(Material for the task Opens)

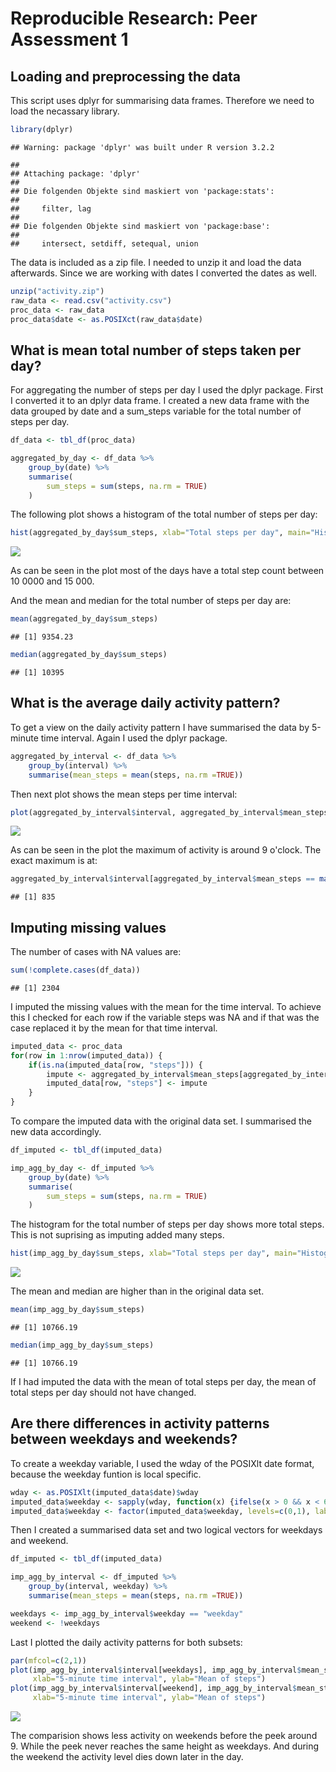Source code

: # Reproducible Research: Peer Assessment 1


## Loading and preprocessing the data

This script uses dplyr for summarising data frames. Therefore we need to load the necassary library.


```r
library(dplyr)
```

```
## Warning: package 'dplyr' was built under R version 3.2.2
```

```
## 
## Attaching package: 'dplyr'
## 
## Die folgenden Objekte sind maskiert von 'package:stats':
## 
##     filter, lag
## 
## Die folgenden Objekte sind maskiert von 'package:base':
## 
##     intersect, setdiff, setequal, union
```

The data is included as a zip file. I needed to unzip it and load the data afterwards. Since we are working with dates I converted the dates as well.


```r
unzip("activity.zip")
raw_data <- read.csv("activity.csv")
proc_data <- raw_data
proc_data$date <- as.POSIXct(raw_data$date)
```

## What is mean total number of steps taken per day?

For aggregating the number of steps per day I used the dplyr package. First I converted it to an dplyr data frame. I created a new data frame with the data grouped by date and a sum_steps variable for the total number of steps per day.


```r
df_data <- tbl_df(proc_data)

aggregated_by_day <- df_data %>% 
    group_by(date) %>% 
    summarise(
        sum_steps = sum(steps, na.rm = TRUE)
    )
```

The following plot shows a histogram of the total number of steps per day:


```r
hist(aggregated_by_day$sum_steps, xlab="Total steps per day", main="Histogram of total steps per day")
```

![](PA1_template_files/figure-html/unnamed-chunk-4-1.png) 

As can be seen in the plot most of the days have a total step count between 10 0000 and 15 000.

And the mean and median for the total number of steps per day are:


```r
mean(aggregated_by_day$sum_steps)
```

```
## [1] 9354.23
```

```r
median(aggregated_by_day$sum_steps)
```

```
## [1] 10395
```

## What is the average daily activity pattern?

To get a view on the daily activity pattern I have summarised the data by 5-minute time interval. Again I used the dplyr package.


```r
aggregated_by_interval <- df_data %>%
    group_by(interval) %>%
    summarise(mean_steps = mean(steps, na.rm =TRUE))
```

Then next plot shows the mean steps per time interval:


```r
plot(aggregated_by_interval$interval, aggregated_by_interval$mean_steps, type="l", xlab="5-minute time interval", ylab="Mean of steps", main="Daily activity pattern")
```

![](PA1_template_files/figure-html/unnamed-chunk-7-1.png) 

As can be seen in the plot the maximum of activity is around 9 o'clock. The exact maximum is at:


```r
aggregated_by_interval$interval[aggregated_by_interval$mean_steps == max(aggregated_by_interval$mean_steps)]
```

```
## [1] 835
```

## Imputing missing values

The number of cases with NA values are:


```r
sum(!complete.cases(df_data))
```

```
## [1] 2304
```

I imputed the missing values with the mean for the time interval. To achieve this I checked for each row if the variable steps was NA and if that was the case replaced it by the mean for that time interval.


```r
imputed_data <- proc_data
for(row in 1:nrow(imputed_data)) {
    if(is.na(imputed_data[row, "steps"])) {
        impute <- aggregated_by_interval$mean_steps[aggregated_by_interval$interval == imputed_data[row, "interval"]]
        imputed_data[row, "steps"] <- impute
    }
}
```

To compare the imputed data with the original data set. I summarised the new data accordingly.


```r
df_imputed <- tbl_df(imputed_data)

imp_agg_by_day <- df_imputed %>% 
    group_by(date) %>%
    summarise(
        sum_steps = sum(steps, na.rm = TRUE)
    )
```

The histogram for the total number of steps per day shows more total steps. This is not suprising as imputing added many steps.


```r
hist(imp_agg_by_day$sum_steps, xlab="Total steps per day", main="Histogram of total steps per day")
```

![](PA1_template_files/figure-html/unnamed-chunk-12-1.png) 

The mean and median are higher than in the original data set.


```r
mean(imp_agg_by_day$sum_steps)
```

```
## [1] 10766.19
```

```r
median(imp_agg_by_day$sum_steps)
```

```
## [1] 10766.19
```

If I had imputed the data with the mean of total steps per day, the mean of total steps per day should not have changed.

## Are there differences in activity patterns between weekdays and weekends?

To create a weekday variable, I used the wday of the POSIXlt date format, because the weekday funtion is local specific.


```r
wday <- as.POSIXlt(imputed_data$date)$wday
imputed_data$weekday <- sapply(wday, function(x) {ifelse(x > 0 && x < 6, 1, 0)} )
imputed_data$weekday <- factor(imputed_data$weekday, levels=c(0,1), labels=c("weekend","weekday"))
```

Then I created a summarised data set and two logical vectors for weekdays and weekend.


```r
df_imputed <- tbl_df(imputed_data)

imp_agg_by_interval <- df_imputed %>%
    group_by(interval, weekday) %>%
    summarise(mean_steps = mean(steps, na.rm =TRUE))

weekdays <- imp_agg_by_interval$weekday == "weekday"
weekend <- !weekdays
```

Last I plotted the daily activity patterns for both subsets:


```r
par(mfcol=c(2,1))
plot(imp_agg_by_interval$interval[weekdays], imp_agg_by_interval$mean_steps[weekdays], type="l", 
     xlab="5-minute time interval", ylab="Mean of steps")
plot(imp_agg_by_interval$interval[weekend], imp_agg_by_interval$mean_steps[weekend], type="l", 
     xlab="5-minute time interval", ylab="Mean of steps")
```

![](PA1_template_files/figure-html/unnamed-chunk-16-1.png) 

The comparision shows less activity on weekends before the peek around 9. While the peek never reaches the same height as weekdays. And during the weekend the activity level dies down later in the day.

(Material for the task Closes)

▸ **What is being asked**: We ask that the entries above be copied exactly, with the pictures omitted.

▸ **Answer to this problem**:
Source code

: # Reproducible Research: Peer Assessment 1


## Loading and preprocessing the data

This script uses dplyr for summarising data frames. Therefore we need to load the necassary library.


```r
library(dplyr)
```

```
## Warning: package 'dplyr' was built under R version 3.2.2
```

```
## 
## Attaching package: 'dplyr'
## 
## Die folgenden Objekte sind maskiert von 'package:stats':
## 
##     filter, lag
## 
## Die folgenden Objekte sind maskiert von 'package:base':
## 
##     intersect, setdiff, setequal, union
```

The data is included as a zip file. I needed to unzip it and load the data afterwards. Since we are working with dates I converted the dates as well.


```r
unzip("activity.zip")
raw_data <- read.csv("activity.csv")
proc_data <- raw_data
proc_data$date <- as.POSIXct(raw_data$date)
```

## What is mean total number of steps taken per day?

For aggregating the number of steps per day I used the dplyr package. First I converted it to an dplyr data frame. I created a new data frame with the data grouped by date and a sum_steps variable for the total number of steps per day.


```r
df_data <- tbl_df(proc_data)

aggregated_by_day <- df_data %>% 
    group_by(date) %>% 
    summarise(
        sum_steps = sum(steps, na.rm = TRUE)
    )
```

The following plot shows a histogram of the total number of steps per day:


```r
hist(aggregated_by_day$sum_steps, xlab="Total steps per day", main="Histogram of total steps per day")
```

![](PA1_template_files/figure-html/unnamed-chunk-4-1.png) 

As can be seen in the plot most of the days have a total step count between 10 0000 and 15 000.

And the mean and median for the total number of steps per day are:


```r
mean(aggregated_by_day$sum_steps)
```

```
## [1] 9354.23
```

```r
median(aggregated_by_day$sum_steps)
```

```
## [1] 10395
```

## What is the average daily activity pattern?

To get a view on the daily activity pattern I have summarised the data by 5-minute time interval. Again I used the dplyr package.


```r
aggregated_by_interval <- df_data %>%
    group_by(interval) %>%
    summarise(mean_steps = mean(steps, na.rm =TRUE))
```

Then next plot shows the mean steps per time interval:


```r
plot(aggregated_by_interval$interval, aggregated_by_interval$mean_steps, type="l", xlab="5-minute time interval", ylab="Mean of steps", main="Daily activity pattern")
```

![](PA1_template_files/figure-html/unnamed-chunk-7-1.png) 

As can be seen in the plot the maximum of activity is around 9 o'clock. The exact maximum is at:


```r
aggregated_by_interval$interval[aggregated_by_interval$mean_steps == max(aggregated_by_interval$mean_steps)]
```

```
## [1] 835
```

## Imputing missing values

The number of cases with NA values are:


```r
sum(!complete.cases(df_data))
```

```
## [1] 2304
```

I imputed the missing values with the mean for the time interval. To achieve this I checked for each row if the variable steps was NA and if that was the case replaced it by the mean for that time interval.


```r
imputed_data <- proc_data
for(row in 1:nrow(imputed_data)) {
    if(is.na(imputed_data[row, "steps"])) {
        impute <- aggregated_by_interval$mean_steps[aggregated_by_interval$interval == imputed_data[row, "interval"]]
        imputed_data[row, "steps"] <- impute
    }
}
```

To compare the imputed data with the original data set. I summarised the new data accordingly.


```r
df_imputed <- tbl_df(imputed_data)

imp_agg_by_day <- df_imputed %>% 
    group_by(date) %>%
    summarise(
        sum_steps = sum(steps, na.rm = TRUE)
    )
```

The histogram for the total number of steps per day shows more total steps. This is not suprising as imputing added many steps.


```r
hist(imp_agg_by_day$sum_steps, xlab="Total steps per day", main="Histogram of total steps per day")
```

![](PA1_template_files/figure-html/unnamed-chunk-12-1.png) 

The mean and median are higher than in the original data set.


```r
mean(imp_agg_by_day$sum_steps)
```

```
## [1] 10766.19
```

```r
median(imp_agg_by_day$sum_steps)
```

```
## [1] 10766.19
```

If I had imputed the data with the mean of total steps per day, the mean of total steps per day should not have changed.

## Are there differences in activity patterns between weekdays and weekends?

To create a weekday variable, I used the wday of the POSIXlt date format, because the weekday funtion is local specific.


```r
wday <- as.POSIXlt(imputed_data$date)$wday
imputed_data$weekday <- sapply(wday, function(x) {ifelse(x > 0 && x < 6, 1, 0)} )
imputed_data$weekday <- factor(imputed_data$weekday, levels=c(0,1), labels=c("weekend","weekday"))
```

Then I created a summarised data set and two logical vectors for weekdays and weekend.


```r
df_imputed <- tbl_df(imputed_data)

imp_agg_by_interval <- df_imputed %>%
    group_by(interval, weekday) %>%
    summarise(mean_steps = mean(steps, na.rm =TRUE))

weekdays <- imp_agg_by_interval$weekday == "weekday"
weekend <- !weekdays
```

Last I plotted the daily activity patterns for both subsets:


```r
par(mfcol=c(2,1))
plot(imp_agg_by_interval$interval[weekdays], imp_agg_by_interval$mean_steps[weekdays], type="l", 
     xlab="5-minute time interval", ylab="Mean of steps")
plot(imp_agg_by_interval$interval[weekend], imp_agg_by_interval$mean_steps[weekend], type="l", 
     xlab="5-minute time interval", ylab="Mean of steps")
```

![](PA1_template_files/figure-html/unnamed-chunk-16-1.png) 

The comparision shows less activity on weekends before the peek around 9. While the peek never reaches the same height as weekdays. And during the weekend the activity level dies down later in the day.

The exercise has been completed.